Promotor senang-senang saja, apalagi Gaga. Penyanyi kenamaan Amerika itu sudah tak sabar melanggengkan konsernya di Indonesia. Nyatanya, jauh panggang dari api. Kedatangan Gaga mendapatkan penolakan dari berbagai macam pihak.

Organisasi seperti Majelis Ulama Indonesia (MUI), Front Pembela Islam (FPI), hingga Hizbut Tahrir Indonesia menolak keras kedatangan Gaga. Penolakan itu dilanggengkan dengan berbagai macam alasan.

Gaya panggung Lady Gaga banyak dipengaruhi penyanyi kenamaan, Madonna. (Wikimedia Commons)

Gaga dituduh sebagai pemuja setan. Ada pula yang menyebut Gaga adalah pendukung utama dari lesbian, gay, biseksual, dan transgender (LGBT). Inti kedatangan Gaga disorot karena ia adalah ikon yang dapat merusak moral bangsa, utamanya kalangan pelajar.

Penolakan itu membuat banyak politisi bersuara. Ada yang pro dan ada pula yang kontra. Rencana konser Gaga akhirnya terpaksa dibatalkan. Isu keamanan jadi alasan utama pembatalan. Pun izin keamanan tak kunjung keluar. Sebab, konser itu dinilai banyak mudaratnya, ketimbang manfaat.

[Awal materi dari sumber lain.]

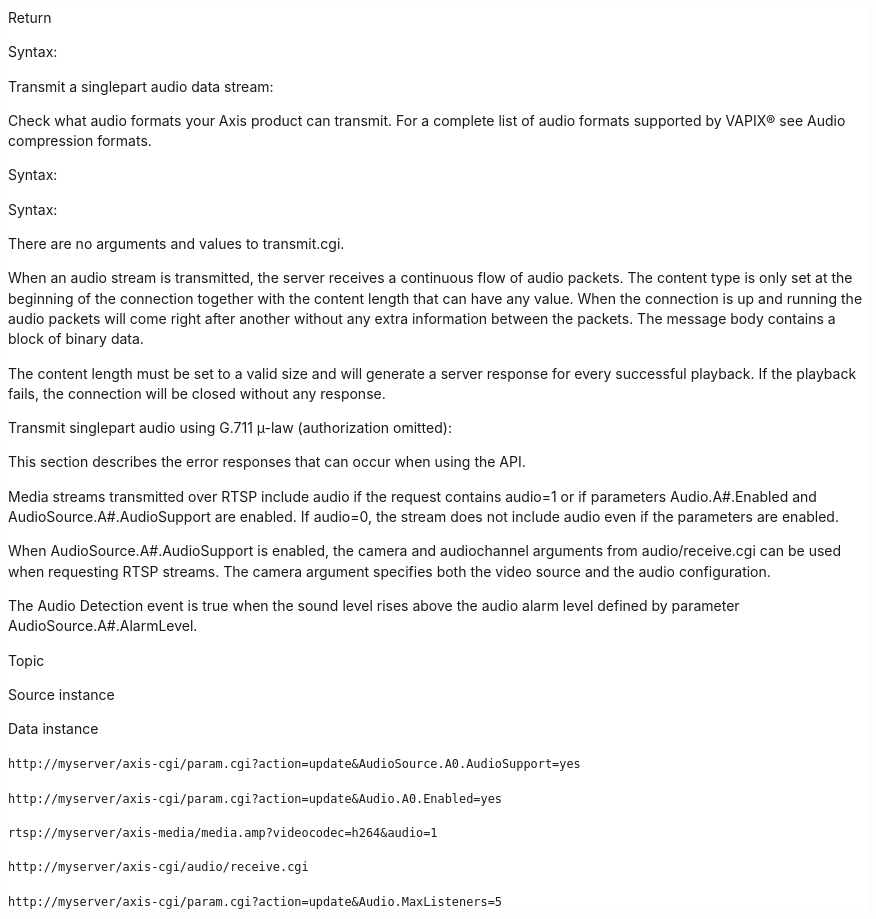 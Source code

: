 Return

Syntax:

Transmit a singlepart audio data stream:

Check what audio formats your Axis product can transmit. For a complete list of audio formats supported by VAPIX® see Audio compression formats.

Syntax:

Syntax:

There are no arguments and values to transmit.cgi.

When an audio stream is transmitted, the server receives a continuous flow of audio packets. The content type is only set at the beginning of the connection together with the content length that can have any value. When the connection is up and running the audio packets will come right after another without any extra information between the packets. The message body contains a block of binary data.

The content length must be set to a valid size and will generate a server response for every successful playback. If the playback fails, the connection will be closed without any response.

Transmit singlepart audio using G.711 µ-law (authorization omitted):

This section describes the error responses that can occur when using the API.

Media streams transmitted over RTSP include audio if the request contains audio=1 or if parameters Audio.A#.Enabled and AudioSource.A#.AudioSupport are enabled. If audio=0, the stream does not include audio even if the parameters are enabled.

When AudioSource.A#.AudioSupport is enabled, the camera and audiochannel arguments from audio/receive.cgi can be used when requesting RTSP streams. The camera argument specifies both the video source and the audio configuration.

The Audio Detection event is true when the sound level rises above the audio alarm level defined by parameter AudioSource.A#.AlarmLevel.

Topic

Source instance

Data instance

```
http://myserver/axis-cgi/param.cgi?action=update&AudioSource.A0.AudioSupport=yes
```

```
http://myserver/axis-cgi/param.cgi?action=update&Audio.A0.Enabled=yes
```

```
rtsp://myserver/axis-media/media.amp?videocodec=h264&audio=1
```

```
http://myserver/axis-cgi/audio/receive.cgi
```

```
http://myserver/axis-cgi/param.cgi?action=update&Audio.MaxListeners=5
```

“Pada awal Juni, konser penyanyi Lady Gaga dengan tiket yang terjual habis diancam FPI, yang berkeras bahwa pakaiannya yang seksi dan gerakan-gerakan tubuhnya yang provokatif dapat merusak remaja. Pihak-pihak yang berwenang kebingungan, berbagai lembaga terkait (pemda, polisi) gagal mencapai kesepakatan mengenai pengeluaran izin.”

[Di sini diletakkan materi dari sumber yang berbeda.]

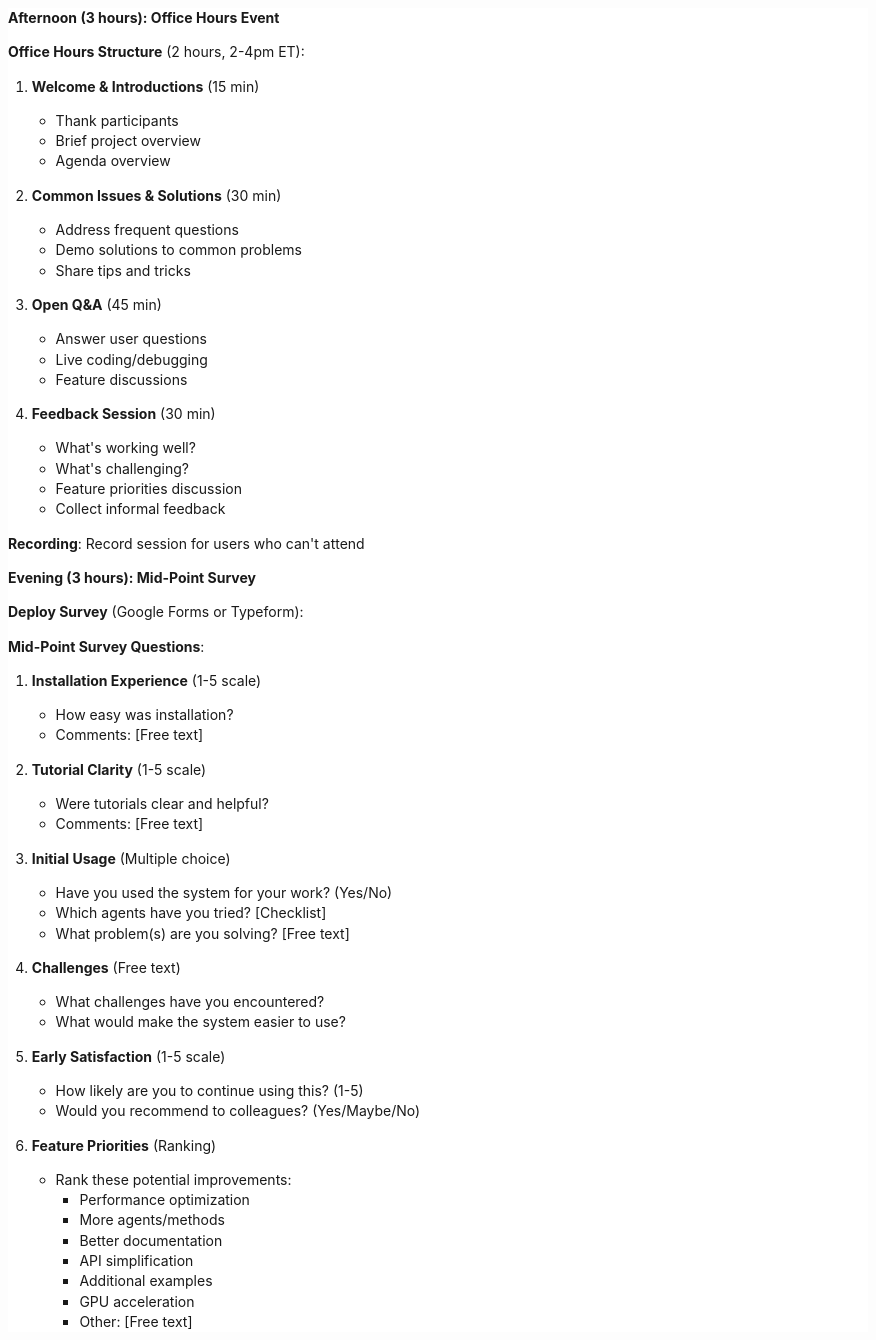 **Afternoon (3 hours): Office Hours Event**

**Office Hours Structure** (2 hours, 2-4pm ET):
1. **Welcome & Introductions** (15 min)
   - Thank participants
   - Brief project overview
   - Agenda overview

2. **Common Issues & Solutions** (30 min)
   - Address frequent questions
   - Demo solutions to common problems
   - Share tips and tricks

3. **Open Q&A** (45 min)
   - Answer user questions
   - Live coding/debugging
   - Feature discussions

4. **Feedback Session** (30 min)
   - What's working well?
   - What's challenging?
   - Feature priorities discussion
   - Collect informal feedback

**Recording**: Record session for users who can't attend

**Evening (3 hours): Mid-Point Survey**

**Deploy Survey** (Google Forms or Typeform):

**Mid-Point Survey Questions**:
1. **Installation Experience** (1-5 scale)
   - How easy was installation?
   - Comments: [Free text]

2. **Tutorial Clarity** (1-5 scale)
   - Were tutorials clear and helpful?
   - Comments: [Free text]

3. **Initial Usage** (Multiple choice)
   - Have you used the system for your work? (Yes/No)
   - Which agents have you tried? [Checklist]
   - What problem(s) are you solving? [Free text]

4. **Challenges** (Free text)
   - What challenges have you encountered?
   - What would make the system easier to use?

5. **Early Satisfaction** (1-5 scale)
   - How likely are you to continue using this? (1-5)
   - Would you recommend to colleagues? (Yes/Maybe/No)

6. **Feature Priorities** (Ranking)
   - Rank these potential improvements:
     - Performance optimization
     - More agents/methods
     - Better documentation
     - API simplification
     - Additional examples
     - GPU acceleration
     - Other: [Free text]
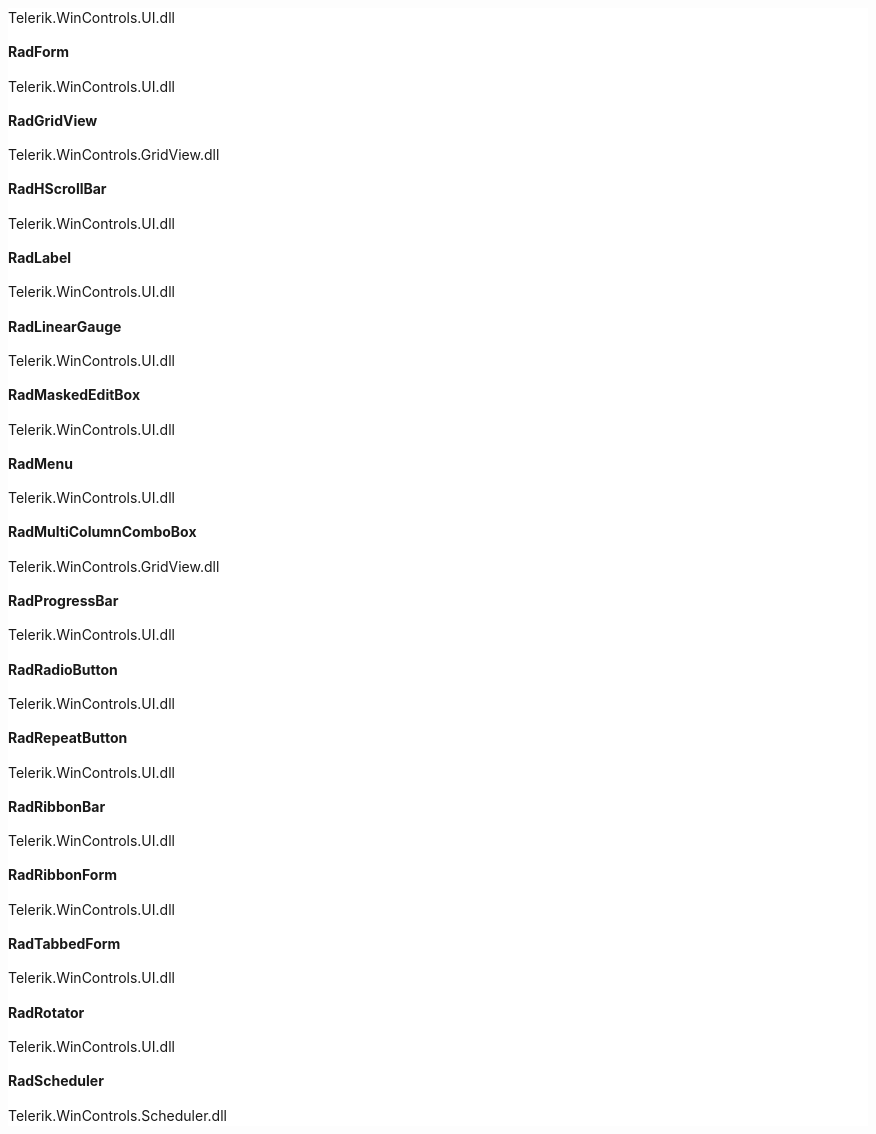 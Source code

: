 Telerik.WinControls.UI.dll</td></tr><tr><td>

<b>RadForm</b></td><td>

Telerik.WinControls.UI.dll</td></tr><tr><td>

<b>RadGridView</b></td><td>

Telerik.WinControls.GridView.dll</td></tr><tr><td>

<b>RadHScrollBar</b></td><td>

Telerik.WinControls.UI.dll</td></tr><tr><td>

<b>RadLabel</b></td><td>

Telerik.WinControls.UI.dll</td></tr><tr><td>

<b>RadLinearGauge</b></td><td>

Telerik.WinControls.UI.dll</td></tr><tr><td>

<b>RadMaskedEditBox</b></td><td>

Telerik.WinControls.UI.dll</td></tr><tr><td>

<b>RadMenu</b></td><td>

Telerik.WinControls.UI.dll</td></tr><tr><td>

<b>RadMultiColumnComboBox</b></td><td>

Telerik.WinControls.GridView.dll</td></tr><tr><td>

<b>RadProgressBar</b></td><td>

Telerik.WinControls.UI.dll</td></tr><tr><td>

<b>RadRadioButton</b></td><td>

Telerik.WinControls.UI.dll</td></tr><tr><td>

<b>RadRepeatButton</b></td><td>

Telerik.WinControls.UI.dll</td></tr><tr><td>

<b>RadRibbonBar</b></td><td>

Telerik.WinControls.UI.dll</td></tr><tr><td>

<b>RadRibbonForm</b></td><td>

Telerik.WinControls.UI.dll</td></tr><tr><td>

<b>RadTabbedForm</b></td><td>

Telerik.WinControls.UI.dll</td></tr><tr><td>

<b>RadRotator</b></td><td>

Telerik.WinControls.UI.dll</td></tr><tr><td>

<b>RadScheduler</b></td><td>

Telerik.WinControls.Scheduler.dll</td></tr><tr><td>
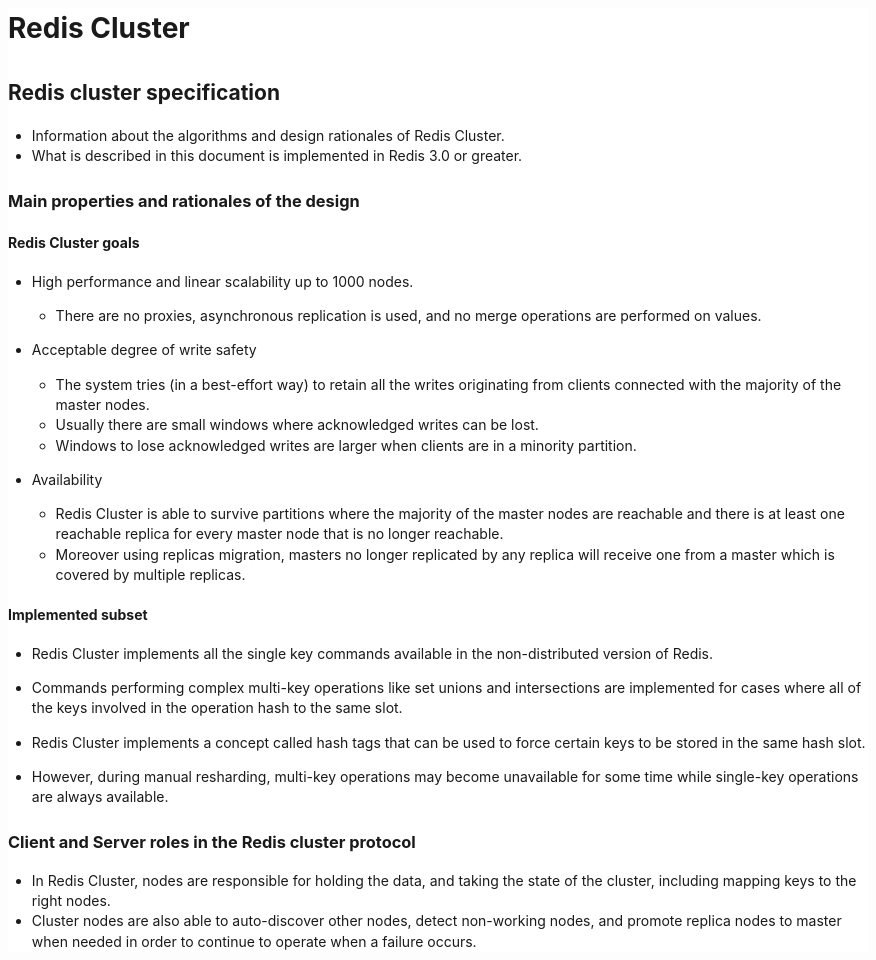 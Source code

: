 # Redis Cluster

## Redis cluster specification

* Information about the algorithms and design rationales of Redis Cluster.
* What is described in this document is implemented in Redis 3.0 or greater.

### Main properties and rationales of the design

#### Redis Cluster goals

* High performance and linear scalability up to 1000 nodes.
    * There are no proxies, asynchronous replication is used, and no merge operations are performed on values.

* Acceptable degree of write safety
    * The system tries (in a best-effort way) to retain all the writes originating from clients connected with the
      majority of the master nodes.
    * Usually there are small windows where acknowledged writes can be lost.
    * Windows to lose acknowledged writes are larger when clients are in a minority partition.

* Availability
    * Redis Cluster is able to survive partitions where the majority of the master nodes are reachable and there is at
      least one reachable replica for every master node that is no longer reachable.
    * Moreover using replicas migration, masters no longer replicated by any replica will receive one from a master
      which is covered by multiple replicas.

#### Implemented subset

* Redis Cluster implements all the single key commands available in the non-distributed version of Redis.
* Commands performing complex multi-key operations like set unions and intersections are implemented for cases where all
  of the keys involved in the operation hash to the same slot.

* Redis Cluster implements a concept called hash tags that can be used to force certain keys to be stored in the same
  hash slot.
* However, during manual resharding, multi-key operations may become unavailable for some time while single-key
  operations are always available.

### Client and Server roles in the Redis cluster protocol

* In Redis Cluster, nodes are responsible for holding the data, and taking the state of the cluster, including mapping
  keys to the right nodes.
* Cluster nodes are also able to auto-discover other nodes, detect non-working nodes, and promote replica nodes to
  master when needed in order to continue to operate when a failure occurs.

“Lady Gaga membatalkan tur tersebut ketika FPI mengumumkan bahwa mereka telah membeli tiket konser tersebut dan akan menyerang penonton. Protes FPI tersebut adalah pertunjukan 'otot politik' ketimbang keprihatinan moral yang jujur yang terbukti melalui fakta bahwa FPI tidak pernah berusaha menghentikan peredaran video klip Lady Gaga di layar televisi di seluruh Indonesia,” terang Kathryn Robinson dalam buku Seksualitas di Indonesia: Politik Seksual, Kesehatan, Keragaman, dan Representasi (2014).